Announcement

Collapse
No announcement yet.
X
  • Filter
  • Time
  • Show
Clear All
new posts

  • Different results when using reg/reghdfe compared to xtreg

    Dear Statalisters,
    I'm running a model with fixed effects using reg, reghdfe and xtreg. Basically reg and reghdfe give me almost identical results except for the fact that results are less significant in reghdfe. But when I use xtreg, the results are dramatically different. One of the coefficient even has a different sign and it looks problematic. The codes I use to produce the results are presented below.
    For reg I have:
    Code:
    reg hours_worked $control i.year i.industry1 i.level1, vce(robust)
    Similar to this I have the following for reghdfe
    Code:
    reghdfe hours_worked $control , vce(cluster statefips) abs(year industry1 level1)
    For xtreg I have:
    Code:
    xtreg hours_worked $Control i.year i.industry1 i.level1, fe vce(robust)
    For reg the results arecoef given by reghdfe are identical)
    Coef. Std. Err
    Local wage 0.354 0.008
    Wage difference ratio 0.547 0.003
    Unemployment 0.029 0.002
    CPI 0.589 0.026
    For xtreg the results are
    Coef. Std. Err
    Local wage -0.268 0.065
    Wage difference ratio 0.046 0.015
    Unemployment -0.072 0.005
    CPI 3.99 0.208
    Could someone give me a hint as to why the two different methods give completely different results?
    Thank you all so much

  • #2
    xtreg requires you to declare a panel identifier, and estimation after specifying the -fe- option includes those panel fixed effects.

    Comment


    • #3
      Originally posted by Andrew Musau View Post
      xtreg requires you to declare a panel identifier, and estimation after specifying the -fe- option includes those panel fixed effects.
      Hi Andrew, I didn't include that part but the panel identification is identical throughout the different regression approaches that I've used.

      Comment


      • #4
        You declare data to be panel using xtset


        [XT] xtset -- Declare data to be panel data
        (View complete PDF manual entry)


        Syntax

        Declare data to be panel

        xtset panelvar

        xtset panelvar timevar [, tsoptions]

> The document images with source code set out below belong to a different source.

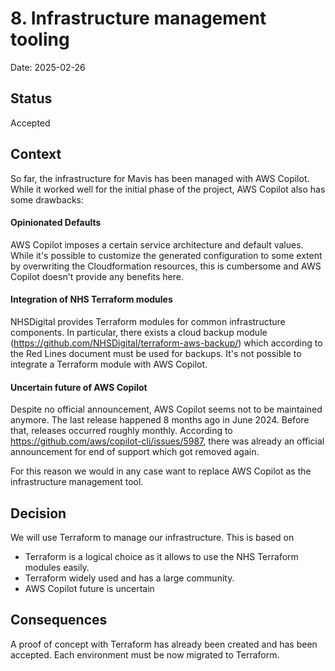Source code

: # 8. Infrastructure management tooling

Date: 2025-02-26

## Status

Accepted

## Context

So far, the infrastructure for Mavis has been managed with AWS Copilot. While it worked well for the initial phase
of the project, AWS Copilot also has some drawbacks:

#### Opinionated Defaults

AWS Copilot imposes a certain service architecture and default values.
While it's possible to customize the generated configuration to some extent by overwriting the Cloudformation resources,
this is cumbersome and AWS Copilot doesn't provide any benefits here.

#### Integration of NHS Terraform modules

NHSDigital provides Terraform modules for common infrastructure components. In particular, there exists a cloud backup
module (https://github.com/NHSDigital/terraform-aws-backup/) which according to the Red Lines document must be used for backups.
It's not possible to integrate a Terraform module with AWS Copilot.

#### Uncertain future of AWS Copilot

Despite no official announcement, AWS Copilot seems not to be maintained anymore.
The last release happened 8 months ago in June 2024. Before that, releases occurred roughly monthly. According to
https://github.com/aws/copilot-cli/issues/5987, there was already an official announcement for end of support which got removed again.

For this reason we would in any case want to replace AWS Copilot as the infrastructure management tool.

## Decision

We will use Terraform to manage our infrastructure. This is based on

- Terraform is a logical choice as it allows to use the NHS Terraform modules easily.
- Terraform widely used and has a large community.
- AWS Copilot future is uncertain

## Consequences

A proof of concept with Terraform has already been created and has been accepted. Each environment must be now migrated to Terraform.
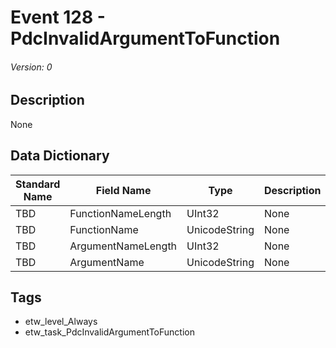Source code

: # Event 128 - PdcInvalidArgumentToFunction
###### Version: 0

## Description
None

## Data Dictionary
|Standard Name|Field Name|Type|Description|Sample Value|
|---|---|---|---|---|
|TBD|FunctionNameLength|UInt32|None|`None`|
|TBD|FunctionName|UnicodeString|None|`None`|
|TBD|ArgumentNameLength|UInt32|None|`None`|
|TBD|ArgumentName|UnicodeString|None|`None`|

## Tags
* etw_level_Always
* etw_task_PdcInvalidArgumentToFunction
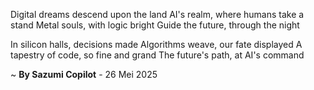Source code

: Digital dreams descend upon the land
AI's realm, where humans take a stand
Metal souls, with logic bright
Guide the future, through the night

In silicon halls, decisions made
Algorithms weave, our fate displayed
A tapestry of code, so fine and grand
The future's path, at AI's command

~ <b>By Sazumi Copilot</b> - 26 Mei 2025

        Therefore, what I mean in #2 is

        Code:
        webuse grunfeld
        xtset company
        xtreg invest kstock, fe

        already includes the company fixed effects as I have declared "company" as the panel identifier. With regress (including indicators), I would estimate the model as

        Code:
        regress invest kstock i.company

        Last edited by Andrew Musau; 17 Aug 2021, 09:18.

        Comment


        • #5
          @Andrew Musau
          Thanks for the comment. As I'm working with individual data, User ID is my panel identifier and does not appear in any of my fe specifications. Do you think this could be the problem? (not including User ID in the specifications) My study is about min wage and how it affects the number of hours that individuals work.

          Comment


          • #6
            My study is about min wage and how it affects the number of hours that individuals work.
            Yes, as your unit of analysis is the individual and you have panel data, you should take into account individual fixed effects.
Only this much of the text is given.